Brüssel - „Ich trage keine genagelten Schuhe“, sagte Österreichs Bundeskanzler Christian Kern beim Betreten des Ratsgebäudes in die Kameras. Dieser Satz verrät viel über diesen Sondergipfel der EU 27 zum Brexit. Die Regierungschefs der künftigen EU warten auf den Startschuss für die Verhandlungen mit London mit dem Gefühl, die komfortablere Ausgangsposition zu haben.

In Brüssel macht sich eine ungekannte Beschwingtheit bemerkbar, die Raum lässt für flapsige Bemerkungen. Die Hauptstädte der EU-Mitgliedsstaaten wirken gerade wie eine verschworene Truppe. Wenn bei anderer Gelegenheit Einigkeit häufig bloß beschworen wurde, ist es jetzt anders: In Sachen Brexit passt gerade kein Blatt zwischen die Mächtigen der EU. In rekordverdächtigem Tempo von einem Monat haben sich die Mitgliedsstaaten auf das politische Korsett für die Brexitverhandlungen geeinigt, die so genannten Leitlinien.

Leitlinien für Brexit-Verhandlungen beschlossen

Ein hochranginger EU-Diplomat kann sich die hämische Bemerkung nicht verkneifen: „Und Großbritannien hat ganze neun Monate gebraucht, um den Austrittsantrag zu formulieren.“ Noch nie habe er Netto-Zahler- und Netto-Empfänger-Länder so nah beieinander gesehen wie in diesen Wochen.

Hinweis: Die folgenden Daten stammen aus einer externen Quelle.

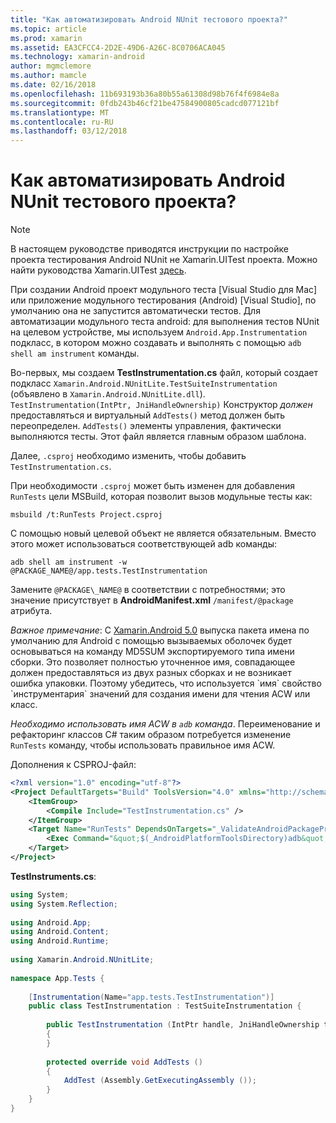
 ```yaml
---
title: "Как автоматизировать Android NUnit тестового проекта?"
ms.topic: article
ms.prod: xamarin
ms.assetid: EA3CFCC4-2D2E-49D6-A26C-8C0706ACA045
ms.technology: xamarin-android
author: mgmclemore
ms.author: mamcle
ms.date: 02/16/2018
ms.openlocfilehash: 11b693193b36a80b55a61308d98b76f4f6984e8a
ms.sourcegitcommit: 0fdb243b46cf21be47584900805cadcd077121bf
ms.translationtype: MT
ms.contentlocale: ru-RU
ms.lasthandoff: 03/12/2018
---
```

# <a name="how-do-i-automate-an-android-nunit-test-project"></a>Как автоматизировать Android NUnit тестового проекта?

> [!NOTE]
> В настоящем руководстве приводятся инструкции по настройке проекта тестирования Android NUnit не Xamarin.UITest проекта. Можно найти руководства Xamarin.UITest [здесь](https://docs.microsoft.com/appcenter/test-cloud/preparing-for-upload/uitest).

При создании Android проект модульного теста [Visual Studio для Mac] или приложение модульного тестирования (Android) [Visual Studio], по умолчанию она не запустится автоматически тестов.
Для автоматизации модульного теста android: для выполнения тестов NUnit на целевом устройстве, мы используем `Android.App.Instrumentation` подкласс, в котором можно создавать и выполнять с помощью `adb shell am instrument` команды.

Во-первых, мы создаем **TestInstrumentation.cs** файл, который создает подкласс `Xamarin.Android.NUnitLite.TestSuiteInstrumentation` (объявлено в `Xamarin.Android.NUnitLite.dll`). `TestInstrumentation(IntPtr, JniHandleOwnership)` Конструктор _должен_ предоставляться и виртуальный `AddTests()` метод должен быть переопределен.
`AddTests()` элементы управления, фактически выполняются тесты. Этот файл является главным образом шаблона.

Далее, `.csproj` необходимо изменить, чтобы добавить `TestInstrumentation.cs`.

При необходимости `.csproj` может быть изменен для добавления `RunTests` цели MSBuild, которая позволит вызов модульные тесты как:

```shell
msbuild /t:RunTests Project.csproj
```

С помощью новый целевой объект не является обязательным. Вместо этого может использоваться соответствующей adb команды:

```shell
adb shell am instrument -w @PACKAGE_NAME@/app.tests.TestInstrumentation
```

Замените `@PACKAGE\_NAME@` в соответствии с потребностями; это значение присутствует в **AndroidManifest.xml** `/manifest/@package` атрибута.

*Важное примечание*: С [Xamarin.Android 5.0](https://developer.xamarin.com/releases/android/xamarin.android_5/xamarin.android_5.1/#Android_Callable_Wrapper_Naming) выпуска пакета имена по умолчанию для Android с помощью вызываемых оболочек будет основываться на команду MD5SUM экспортируемого типа имени сборки. Это позволяет полностью уточненное имя, совпадающее должен предоставляться из двух разных сборках и не возникает ошибка упаковки. Поэтому убедитесь, что используется \`имя\` свойство \`инструментария\` значений для создания имени для чтения ACW или класс.

_Необходимо использовать имя ACW в `adb` команда_. Переименование и рефакторинг классов C# таким образом потребуется изменение `RunTests` команду, чтобы использовать правильное имя ACW.

Дополнения к CSPROJ-файл:

```xml
<?xml version="1.0" encoding="utf-8"?>
<Project DefaultTargets="Build" ToolsVersion="4.0" xmlns="http://schemas.microsoft.com/developer/msbuild/2003">
    <ItemGroup>
        <Compile Include="TestInstrumentation.cs" />
    </ItemGroup>
    <Target Name="RunTests" DependsOnTargets="_ValidateAndroidPackageProperties">
        <Exec Command="&quot;$(_AndroidPlatformToolsDirectory)adb&quot; $(AdbTarget) $(AdbOptions) shell am instrument -w $(_AndroidPackage)/app.tests.TestInstrumentation" />
    </Target>
</Project>
```

**TestInstruments.cs**:

```cs 
using System;
using System.Reflection;
 
using Android.App;
using Android.Content;
using Android.Runtime;
 
using Xamarin.Android.NUnitLite;
 
namespace App.Tests {
 
    [Instrumentation(Name="app.tests.TestInstrumentation")]
    public class TestInstrumentation : TestSuiteInstrumentation {
 
        public TestInstrumentation (IntPtr handle, JniHandleOwnership transfer) : base (handle, transfer)
        {
        }
 
        protected override void AddTests ()
        {
            AddTest (Assembly.GetExecutingAssembly ());
        }
    }
}
```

Angela Merkel sieht es so ähnlich, formuliert es nur zurückhaltender: Man wolle auch künftig gute Beziehungen zu Großbritannien, „aber wir wollen auch als 27 unsere Interessen gemeinschaftlich vertreten.“ Für ihre Verhältnisse euphorisch setzt sie noch hinzu: „Das ist bislang extrem gut gelungen.“ Es vergingen dann auch keine fünfzehn Minuten nach Eröffnung des Gipfels durch Ratspräsident Donald Tusk, dass sein Sprecher twittern konnte: „Die Leitlinien sind beschlossen.“

Es gab nicht einmal mehr Wortmeldungen zu den sieben Seiten Text, die die Unterhändler zuvor über mehrere Runden ausgehandelt hatten. Am wichtigsten ist der EU 27 die Festlegung mit den Leitlinien, dass in zwei Etappen verhandelt wird.

Es soll über Geld gesprochen werden

In einer ersten Phase, die nach der britischen Unterhauswahl Anfang Juni beginnen kann, soll über die Abwicklung der gemeinsamen Beziehungen zwischen Brüssel und London gesprochen werden. Es geht also darum, wie die Rechte der drei Millionen EU-Bürger in Großbritannien zu wahren sind und wie der Status der zwei Millionen Briten aussieht, die auf dem Kontinent wohnen.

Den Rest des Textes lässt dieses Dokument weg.